### Instructions for the task
Transcription task. Write out each entry verbatim and exclude any image.

### Input data
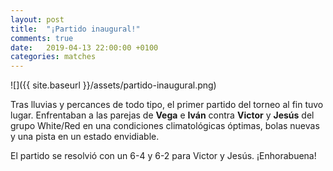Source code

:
 ```yaml
---
layout: post
title:  "¡Partido inaugural!"
comments: true
date:   2019-04-13 22:00:00 +0100
categories: matches
---
```


![]({{ site.baseurl }}/assets/partido-inaugural.png)

Tras lluvias y percances de todo tipo, el primer partido del torneo al fin tuvo lugar.
Enfrentaban a las parejas de **Vega** e **Iván** contra **Victor** y **Jesús** del grupo White/Red
en una condiciones climatológicas óptimas, bolas nuevas y una pista en un estado envidiable.

El partido se resolvió con un 6-4 y 6-2 para Victor y Jesús. ¡Enhorabuena!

### Written solution
Source code

:
 ```yaml
---
layout: post
title:  "¡Partido inaugural!"
comments: true
date:   2019-04-13 22:00:00 +0100
categories: matches
---
```


![]({{ site.baseurl }}/assets/partido-inaugural.png)

Tras lluvias y percances de todo tipo, el primer partido del torneo al fin tuvo lugar.
Enfrentaban a las parejas de **Vega** e **Iván** contra **Victor** y **Jesús** del grupo White/Red
en una condiciones climatológicas óptimas, bolas nuevas y una pista en un estado envidiable.

El partido se resolvió con un 6-4 y 6-2 para Victor y Jesús. ¡Enhorabuena!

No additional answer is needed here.